Learning how to secure a web application has never been more important than now!
As a result, I will be giving you a walkthrough of the OWASP WebGoat Challenge (there will be 3 parts) to demonstrate a few ways of how web apps can get hacked! You are welcome to join me and follow along. But before we begin, I must remind you to take heed of the following warnings because hacking web apps is NOT a joke. However, it can be really fun! 😉
⚠️⚠️ Web App Hacking Disclaimer ⚠️⚠️
Before I give you a walkthrough on how to hack an insecure web app with the WebGoat Challenge, I must remind you to take heed of the following warnings!
⚠️ 1. DO NOT try these techniques on any web app or website WITHOUT written legal permission! Failure to do so may result in expensive legal headaches or jailtime which you are better off without. Unauthorized hacking, even if it is with good intent, can bite you in the ass so do not bother to take a chance. ONLY practice hacking on web apps that are deliberately insecure for learning purposes, or those that participate in a Bug Bounty reward program which you can volunteer for (and hopefully get paid too).
⚠️ 2. AVOID running an insecure web app such as WebGoat on your local machine! Disconnect from the internet while using it if you insist. Just remember you WILL be vulnerable to attack! Someone out there in the world will be so excited and happily eager to hack into your exposed local machine and cause damage. It is HIGHLY RECOMMENDED that you use a virtual machine removed from your local network when doing this WebGoat challenge.
Now that I've got these friendly reminders out of the way, let's begin hacker. 🙃
For the OWASP WebGoat Challenge, I had two virtual machines (VMs) set up that were created in an Azure Cloud lab environment. The first VM is my "attacker" machine named Kali which is running Kali Linux. The second VM is my "target" machine named OWASP BWA which hosts OWASP Broken Web Applications (BWA) including WebGoat for the WebGoat challenge!
Both VMs were started up on the Hyper-V Manager that I accessed from my local machine through the Microsoft Remote Desktop (RDP) app as seen in the following screenshots below. If you would like to set up an OWASP BWA VM environment, you can do so from: https://github.com/chuckfw/owaspbwa
👨🏻💻 Let's begin hacking the WebGoat!
Log into your attacker machine (Kali Linux)
After verifying the IPv4 address of your OWASP BWA target VM (172.18.4.131 in my case) which hosts a variety of OWASP Broken Web Applications including OWASP WebGoat which we will be focusing on for the WebGoat challenge, log into your attacker machine (Kali) and load up your web browser.

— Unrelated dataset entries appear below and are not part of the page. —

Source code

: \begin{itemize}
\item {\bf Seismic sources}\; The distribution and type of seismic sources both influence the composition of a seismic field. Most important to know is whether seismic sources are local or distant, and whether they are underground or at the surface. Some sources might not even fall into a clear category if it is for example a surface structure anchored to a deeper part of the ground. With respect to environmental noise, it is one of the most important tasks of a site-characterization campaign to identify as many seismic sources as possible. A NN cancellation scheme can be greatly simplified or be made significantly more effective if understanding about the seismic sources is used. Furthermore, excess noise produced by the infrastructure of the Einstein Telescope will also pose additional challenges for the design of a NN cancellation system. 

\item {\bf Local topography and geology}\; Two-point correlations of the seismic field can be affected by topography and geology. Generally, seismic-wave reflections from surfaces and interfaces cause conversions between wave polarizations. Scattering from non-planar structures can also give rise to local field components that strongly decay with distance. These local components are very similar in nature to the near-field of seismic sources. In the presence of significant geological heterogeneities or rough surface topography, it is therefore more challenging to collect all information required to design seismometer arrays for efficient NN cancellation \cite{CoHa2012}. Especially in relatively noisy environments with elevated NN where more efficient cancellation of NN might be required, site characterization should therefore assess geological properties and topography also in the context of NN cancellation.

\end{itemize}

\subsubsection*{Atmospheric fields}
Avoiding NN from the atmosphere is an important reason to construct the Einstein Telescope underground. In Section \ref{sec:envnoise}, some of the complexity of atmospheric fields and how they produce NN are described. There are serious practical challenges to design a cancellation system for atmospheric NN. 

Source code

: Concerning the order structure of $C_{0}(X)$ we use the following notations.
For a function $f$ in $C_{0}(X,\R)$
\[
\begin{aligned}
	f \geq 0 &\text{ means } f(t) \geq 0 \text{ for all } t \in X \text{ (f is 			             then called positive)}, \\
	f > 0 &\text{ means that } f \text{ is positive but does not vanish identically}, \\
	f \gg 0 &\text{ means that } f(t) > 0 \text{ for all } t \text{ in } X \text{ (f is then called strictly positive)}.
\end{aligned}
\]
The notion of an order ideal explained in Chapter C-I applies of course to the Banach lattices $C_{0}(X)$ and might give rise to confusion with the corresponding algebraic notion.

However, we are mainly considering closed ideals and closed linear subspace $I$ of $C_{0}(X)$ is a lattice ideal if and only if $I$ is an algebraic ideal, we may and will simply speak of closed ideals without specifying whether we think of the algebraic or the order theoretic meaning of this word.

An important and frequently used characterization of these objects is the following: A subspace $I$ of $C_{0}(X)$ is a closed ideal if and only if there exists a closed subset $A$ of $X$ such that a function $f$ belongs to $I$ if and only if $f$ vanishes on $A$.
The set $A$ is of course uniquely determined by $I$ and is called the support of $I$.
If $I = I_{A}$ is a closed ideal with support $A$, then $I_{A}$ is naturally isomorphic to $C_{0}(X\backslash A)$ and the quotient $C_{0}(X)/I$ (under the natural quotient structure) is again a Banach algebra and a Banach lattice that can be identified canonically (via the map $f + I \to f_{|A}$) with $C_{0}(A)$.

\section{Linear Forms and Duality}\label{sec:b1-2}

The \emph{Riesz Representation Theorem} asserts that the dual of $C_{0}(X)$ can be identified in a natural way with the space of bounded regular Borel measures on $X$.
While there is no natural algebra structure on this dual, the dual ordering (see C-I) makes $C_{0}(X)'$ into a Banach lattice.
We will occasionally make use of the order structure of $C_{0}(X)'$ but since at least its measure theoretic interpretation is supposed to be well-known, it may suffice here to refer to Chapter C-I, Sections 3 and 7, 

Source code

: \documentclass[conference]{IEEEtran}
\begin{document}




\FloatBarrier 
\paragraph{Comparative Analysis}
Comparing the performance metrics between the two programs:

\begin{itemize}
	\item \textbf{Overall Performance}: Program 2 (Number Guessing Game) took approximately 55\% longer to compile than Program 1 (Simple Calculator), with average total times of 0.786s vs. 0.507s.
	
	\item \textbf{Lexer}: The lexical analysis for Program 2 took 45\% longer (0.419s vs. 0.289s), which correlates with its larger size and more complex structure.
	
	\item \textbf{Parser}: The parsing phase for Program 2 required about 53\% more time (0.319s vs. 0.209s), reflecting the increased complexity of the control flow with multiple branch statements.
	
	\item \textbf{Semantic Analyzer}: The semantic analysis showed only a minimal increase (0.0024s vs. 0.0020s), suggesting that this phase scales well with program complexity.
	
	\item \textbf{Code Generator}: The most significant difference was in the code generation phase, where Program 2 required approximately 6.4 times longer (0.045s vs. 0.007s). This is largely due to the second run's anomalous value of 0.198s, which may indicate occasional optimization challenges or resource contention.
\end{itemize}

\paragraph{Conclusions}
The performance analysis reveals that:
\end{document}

Load the OWASP BWA landing page
Next, type in the IP address of the OWASP BWA target VM in the URL address bar as seen below. In my case, it is http://172.18.4.131 (yours may be different). After the OWASP BWA landing page successfully loads, click on the "OWASP WebGoat" link which is the first training application listed as seen below.

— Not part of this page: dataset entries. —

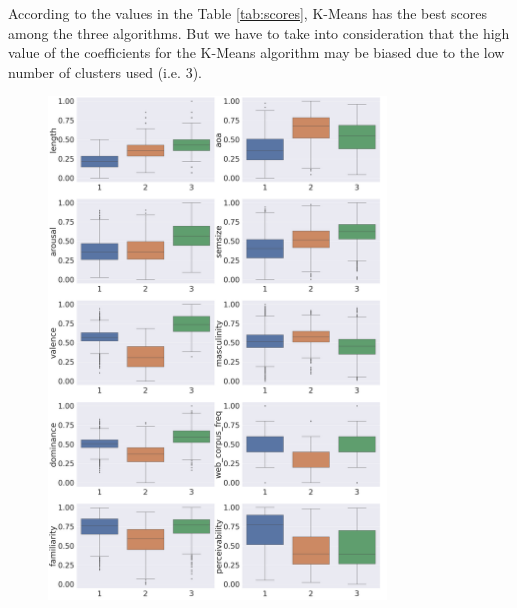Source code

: \documentclass[a4paper,11pt,dvipsnames]{article}
\begin{document}
According to the values in the Table \ref{tab:scores}, K-Means has the best scores among the three algorithms. But we have to take into consideration that the high value of the coefficients for the K-Means algorithm may be biased due to the low number of clusters used (i.e. 3).
\begin{figure}[h]
    \begin{minipage}{0.47\linewidth}
            \centering
            \includegraphics[width=0.8\textwidth]{kmeans-box2.png}
            \label{fig:boxclukmeans}
    \end{minipage}
    \hfil
    \begin{minipage}{0.47\linewidth}
            \centering

\end{minipage}
\end{figure}
\end{document}
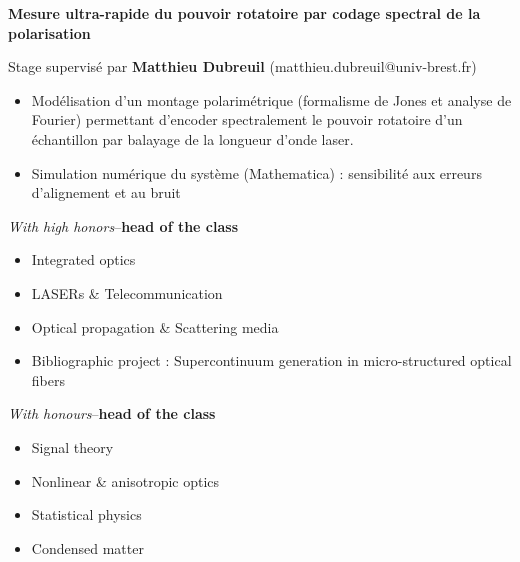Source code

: \documentclass[9pt,a4paper,academicons]{altacv}
\begin{document}

\textbf{Mesure ultra-rapide du pouvoir rotatoire par codage spectral de la
	polarisation}\smallskip
	
	Stage supervisé par \textbf{Matthieu Dubreuil} (matthieu.dubreuil@univ-brest.fr)
	\smallskip
\small{
	\begin{itemize}
		\item Modélisation d'un montage polarimétrique (formalisme de Jones et analyse de Fourier) permettant d'encoder spectralement le pouvoir rotatoire d'un échantillon par balayage de la longueur d'onde laser.
		\item Simulation numérique du système (Mathematica) : sensibilité aux erreurs d'alignement et au bruit
	\end{itemize}
}





\hfill \textit{With high honors}--\textbf{head of the class}
\vspace{-1em}\small{
	
  \begin{itemize}
    \item Integrated optics
    \item LASERs \& Telecommunication
    \item Optical propagation  \& Scattering media
    \item Bibliographic project : Supercontinuum generation in micro-structured optical fibers
  \end{itemize}
}

\divider

\hfill\textit{With honours}--\textbf{head of the class}
\vspace{-1em}\small{
  \begin{itemize}
    \item Signal theory
    \item Nonlinear \& anisotropic optics
    \item Statistical physics
    \item Condensed matter
  \end{itemize}
}
\divider
\end{document}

Authentication Required prompt
After clicking on the OWASP WebGoat link, an authentication prompt will pop-up on the web page asking for your username and password to access the WebGoat application. Since we don't know what they are, we have to figure them out!

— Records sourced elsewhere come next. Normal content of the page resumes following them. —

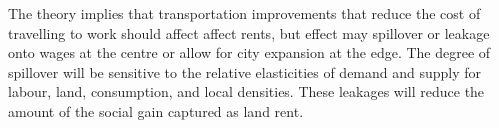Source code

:The theory implies that transportation improvements that reduce the cost of travelling to work should  affect affect rents, but effect may spillover or leakage  onto wages  at the centre or allow for city expansion at the edge.   
The degree of spillover will be sensitive to the relative elasticities of demand and supply  for labour, land, consumption, and local densities. These leakages will reduce the amount of the social gain captured as land rent. %


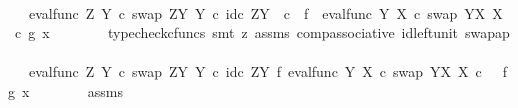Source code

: \begin{isabellebody}
\ \ \ \ \isamarkupfalse%
\ \isamarkupfalse%
\ {\isachardoublequoteopen}{\isachardot}{\kern0pt}{\isachardot}{\kern0pt}{\isachardot}{\kern0pt}\ {\isacharequal}{\kern0pt}\ {\isacharparenleft}{\kern0pt}eval{\isacharunderscore}{\kern0pt}func\ Z\ Y\ {\isasymcirc}\isactrlsub c\ swap\ {\isacharparenleft}{\kern0pt}Z\isactrlbsup Y\isactrlesup {\isacharparenright}{\kern0pt}\ Y{\isacharparenright}{\kern0pt}\ {\isasymcirc}\isactrlsub c\ {\isasymlangle}id\isactrlsub c\ {\isacharparenleft}{\kern0pt}Z\isactrlbsup Y\isactrlesup {\isacharparenright}{\kern0pt}\ \ {\isasymcirc}\isactrlsub c\ \ f\ {\isacharcomma}{\kern0pt}\ {\isacharparenleft}{\kern0pt}eval{\isacharunderscore}{\kern0pt}func\ Y\ X\ {\isasymcirc}\isactrlsub c\ swap\ {\isacharparenleft}{\kern0pt}Y\isactrlbsup X\isactrlesup {\isacharparenright}{\kern0pt}\ X{\isacharparenright}{\kern0pt}\ \ {\isasymcirc}\isactrlsub c\ {\isasymlangle}g{\isacharcomma}{\kern0pt}\ x{\isasymrangle}{\isasymrangle}{\isachardoublequoteclose}\isanewline
\ \ \ \ \ \ \isamarkupfalse%
\ {\isacharparenleft}{\kern0pt}typecheck{\isacharunderscore}{\kern0pt}cfuncs{\isacharcomma}{\kern0pt}\ smt\ {\isacharparenleft}{\kern0pt}z{}{\isacharparenright}{\kern0pt}\ assms\ comp{\isacharunderscore}{\kern0pt}associative{}\ id{\isacharunderscore}{\kern0pt}left{\isacharunderscore}{\kern0pt}unit{}\ swap{\isacharunderscore}{\kern0pt}ap{\isacharparenright}{\kern0pt}\isanewline
\ \ \ \ \isamarkupfalse%
\ \isamarkupfalse%
\ {\isachardoublequoteopen}{\isachardot}{\kern0pt}{\isachardot}{\kern0pt}{\isachardot}{\kern0pt}\ {\isacharequal}{\kern0pt}\ {\isacharparenleft}{\kern0pt}eval{\isacharunderscore}{\kern0pt}func\ Z\ Y\ {\isasymcirc}\isactrlsub c\ swap\ {\isacharparenleft}{\kern0pt}Z\isactrlbsup Y\isactrlesup {\isacharparenright}{\kern0pt}\ Y{\isacharparenright}{\kern0pt}\ {\isasymcirc}\isactrlsub c\ {\isacharparenleft}{\kern0pt}id\isactrlsub c\ {\isacharparenleft}{\kern0pt}Z\isactrlbsup Y\isactrlesup {\isacharparenright}{\kern0pt}\ {\isasymtimes}\isactrlsub f\ {\isacharparenleft}{\kern0pt}eval{\isacharunderscore}{\kern0pt}func\ Y\ X\ {\isasymcirc}\isactrlsub c\ swap\ {\isacharparenleft}{\kern0pt}Y\isactrlbsup X\isactrlesup {\isacharparenright}{\kern0pt}\ X{\isacharparenright}{\kern0pt}{\isacharparenright}{\kern0pt}\ {\isasymcirc}\isactrlsub c\ \ \ {\isasymlangle}f{\isacharcomma}{\kern0pt}{\isasymlangle}g{\isacharcomma}{\kern0pt}\ x{\isasymrangle}{\isasymrangle}{\isachardoublequoteclose}\isanewline
\ \ \ \ \ \ \isamarkupfalse%
\ assms\ \isamarkupfalse%

\end{isabellebody}
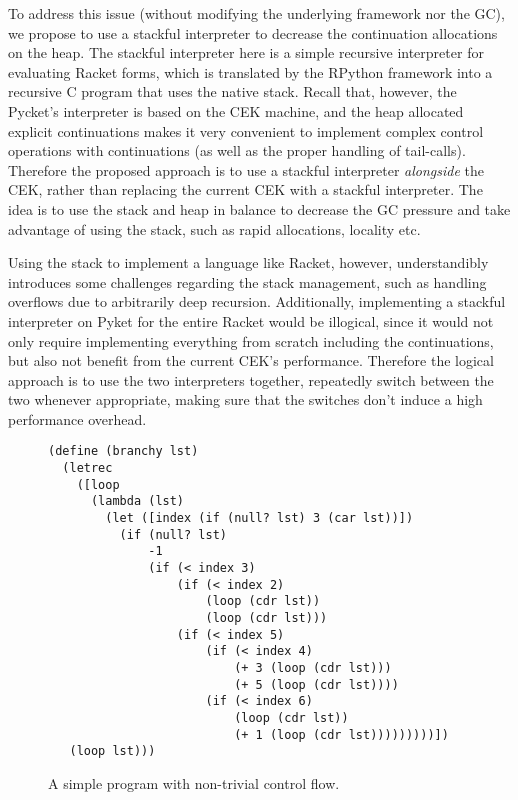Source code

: To address this issue (without modifying the underlying framework nor
the GC), we propose to use a stackful interpreter to decrease the
continuation allocations on the heap. The stackful interpreter here is
a simple recursive interpreter for evaluating Racket forms, which is
translated by the RPython framework into a recursive C program that
uses the native stack. Recall that, however, the Pycket's interpreter
is based on the CEK machine, and the heap allocated explicit
continuations makes it very convenient to implement complex control
operations with continuations (as well as the proper handling of
tail-calls). Therefore the proposed approach is to use a stackful
interpreter \emph{alongside} the CEK, rather than replacing the
current CEK with a stackful interpreter. The idea is to use the stack
and heap in balance to decrease the GC pressure and take advantage of
using the stack, such as rapid allocations, locality etc.

Using the stack to implement a language like Racket, however,
understandibly introduces some challenges regarding the stack
management, such as handling overflows due to arbitrarily deep
recursion. Additionally, implementing a stackful interpreter on Pyket
for the entire Racket would be illogical, since it would not only
require implementing everything from scratch including the
continuations, but also not benefit from the current CEK's
performance. Therefore the logical approach is to use the two
interpreters together, repeatedly switch between the two whenever
appropriate, making sure that the switches don't induce a high
performance overhead.

\begin{wrapfigure}[19]{l}{0.5\textwidth}
  \vspace{-0.5cm}
\small
\begin{lstlisting}[mathescape]
(define (branchy lst)
  (letrec
    ([loop
      (lambda (lst)
        (let ([index (if (null? lst) 3 (car lst))])
          (if (null? lst)
              -1
              (if (< index 3)
                  (if (< index 2)
                      (loop (cdr lst))
                      (loop (cdr lst)))
                  (if (< index 5)
                      (if (< index 4)
                          (+ 3 (loop (cdr lst)))
                          (+ 5 (loop (cdr lst))))
                      (if (< index 6)
                          (loop (cdr lst))
                          (+ 1 (loop (cdr lst)))))))))])
   (loop lst)))
\end{lstlisting}
\caption{A simple program with non-trivial control flow.}
\label{fig:branchy}
\end{wrapfigure}

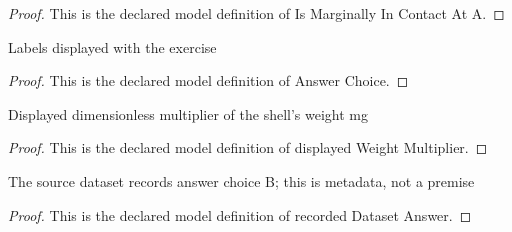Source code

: \begin{proof}
  This is the declared model definition of Is Marginally In Contact At A.
\end{proof}
\begin{definition}
  \label{def:physics:phyx-mini-0786:phyxminiproblems-problemphyxmini0786-answerchoice}
  Labels displayed with the exercise
\end{definition}
\begin{proof}
  This is the declared model definition of Answer Choice.
\end{proof}
\begin{definition}
  \label{def:physics:phyx-mini-0786:phyxminiproblems-problemphyxmini0786-displayedweightmultiplier}
  Displayed dimensionless multiplier of the shell's weight mg
\end{definition}
\begin{proof}
  This is the declared model definition of displayed Weight Multiplier.
\end{proof}
\begin{definition}
  \label{def:physics:phyx-mini-0786:phyxminiproblems-problemphyxmini0786-recordeddatasetanswer}
  The source dataset records answer choice B; this is metadata, not a premise
\end{definition}
\begin{proof}
  This is the declared model definition of recorded Dataset Answer.
\end{proof}
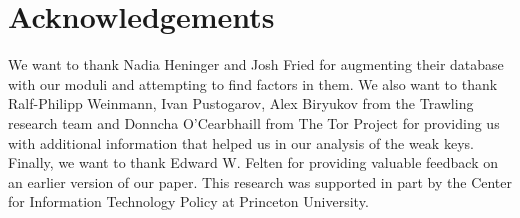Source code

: \section*{Acknowledgements}
We want to thank Nadia Heninger and Josh Fried for augmenting their database
with our moduli and attempting to find factors in them. We also want to
thank Ralf-Philipp Weinmann, Ivan Pustogarov, Alex Biryukov from the Trawling
research team and Donncha O'Cearbhaill from The Tor Project for providing us
with additional information that helped us in our analysis of the weak keys.
Finally, we want to thank Edward W. Felten for providing valuable feedback on an
earlier version of our paper.  This research was supported in part by the Center
for Information Technology Policy at Princeton University.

View Page Source to find credentials
There are several ways to accomplish this task including brute force attack methods, but let's try something simple first such as right-clicking on the main page and selecting "View Page Source" in order to view its source code and inspect it for any clues. Let's do that and take a look at the page source code below!
Aha! I think I found some clues! After inspecting the code, I came across "User Credentials" which appears to list the username and password of a few users including the admin. I decided to give it a shot and try logging into the WebGoat page again on the Authentication Required prompt with admin credentials (username: webgoat and password: webgoat). Let's see if they work!
Successful login with admin credentials
Bingo! I was able to successfully log in using the credentials found and was directed to the WebGoat website link http://172.18.4.131/WebGoat/attack.
Now it's time to click on "Challenge" on the left-hand side menu of the page which is last on the list and then select "The CHALLENGE" dropdown menu to officially begin hacking with our WebGoat Challenge!
Congratulations! You successfully completed your warm-up! Now it's time to officially begin the WebGoat Challenge! 😉
👉 Challenge #1: Break the authentication scheme
Back to square one! We need to figure out the username and password to log into the WebGoat sign-in page at http://172.18.4.131/WebGoat/attack. Let's begin with simple tactics such as right-clicking on the web page and selecting "View Page Source."
After right-clicking on the web page and viewing its source code, I inspected the source code and did not find anything that may lead me to user login credentials. 🙁 Below is a screenshot of the source code I had inspected.
The result looks like this.
username: youaretheweakestlink password: goodbye
Let's try logging in with the username and password we found now!
Success! We broke into the authentication login once again!
You officially completed WebGoat Challenge #1! Great job, hacker! 👏
In the next series of the WebGoat Challenge walkthrough, I will demonstrate how you can steal credit cards from a database. In the final demo of the three-part WebGoat challenge series will teach you how to deface a website. But remember kiddos, DO NOT (I repeat DO NOT) do any of this on a web app or website without written legal permission lest you choose to deal with court battles or jailtime.